Understanding and Defending VLM Jailbreaks via Jailbreak-Related Representation Shift
Zhihua Wei 1, Qiang Li 1, Jian Ruan 1, Zhenxin Qin 1, Leilei Wen 1, Dongrui Liu 2, Wen Shen 1
Published on arXiv
2603.17372
Input Manipulation Attack
OWASP ML Top 10 — ML01
Prompt Injection
OWASP LLM Top 10 — LLM01
Key Finding
JRS-Rem provides strong defense against multiple VLM jailbreak scenarios while maintaining performance on benign tasks; LLaVA-1.5-7B shows 28.13% jailbreak success rate increase with blank images on HADES dataset
JRS-Rem
Novel technique introduced
Large vision-language models (VLMs) often exhibit weakened safety alignment with the integration of the visual modality. Even when text prompts contain explicit harmful intent, adding an image can substantially increase jailbreak success rates. In this paper, we observe that VLMs can clearly distinguish benign inputs from harmful ones in their representation space. Moreover, even among harmful inputs, jailbreak samples form a distinct internal state that is separable from refusal samples. These observations suggest that jailbreaks do not arise from a failure to recognize harmful intent. Instead, the visual modality shifts representations toward a specific jailbreak state, thereby leading to a failure to trigger refusal. To quantify this transition, we identify a jailbreak direction and define the jailbreak-related shift as the component of the image-induced representation shift along this direction.
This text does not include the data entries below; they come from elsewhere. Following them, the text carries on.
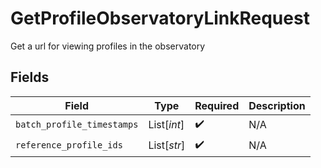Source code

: # GetProfileObservatoryLinkRequest

Get a url for viewing profiles in the observatory


## Fields

| Field                      | Type                       | Required                   | Description                |
| -------------------------- | -------------------------- | -------------------------- | -------------------------- |
| `batch_profile_timestamps` | List[*int*]                | :heavy_check_mark:         | N/A                        |
| `reference_profile_ids`    | List[*str*]                | :heavy_check_mark:         | N/A                        |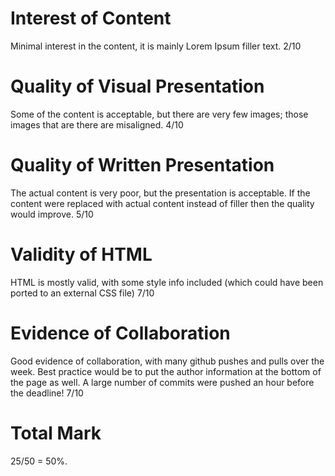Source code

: # Interest of Content
Minimal interest in the content, it is mainly Lorem Ipsum filler text.
2/10

# Quality of Visual Presentation
Some of the content is acceptable, but there are very few images; those images that are there are misaligned.
4/10

# Quality of Written Presentation
The actual content is very poor, but the presentation is acceptable. If the content were replaced with actual content instead of filler then the quality would improve.
5/10

# Validity of HTML
HTML is mostly valid, with some style info included (which could have been ported to an external CSS file)
7/10

# Evidence of Collaboration
Good evidence of collaboration, with many github pushes and pulls over the week.
Best practice would be to put the author information at the bottom of the page as well.
A large number of commits were pushed an hour before the deadline!
7/10

# Total Mark
25/50 = 50%.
Our analysis shows that the jailbreak-related shift reliably characterizes jailbreak behavior, providing a unified explanation for diverse jailbreak scenarios. Finally, we propose a defense method that enhances VLM safety by removing the jailbreak-related shift (JRS-Rem) at inference time. Experiments show that JRS-Rem provides strong defense across multiple scenarios while preserving performance on benign tasks.
Key Contributions
- Identifies that VLM jailbreaks create a distinct representation state separate from benign and refusal states, refuting the 'safety perception failure' hypothesis
- Defines 'jailbreak-related shift' (JRS) as the component of image-induced representation shift that steers models toward jailbreak states
- Proposes JRS-Rem defense that removes jailbreak-related shifts at inference time while preserving benign task performance
🛡️ Threat Analysis
Paper analyzes adversarial visual inputs (images) that manipulate VLM behavior to bypass safety alignment. The attack vector is the visual modality causing representation shifts that lead to jailbreak outputs, which is input manipulation at inference time.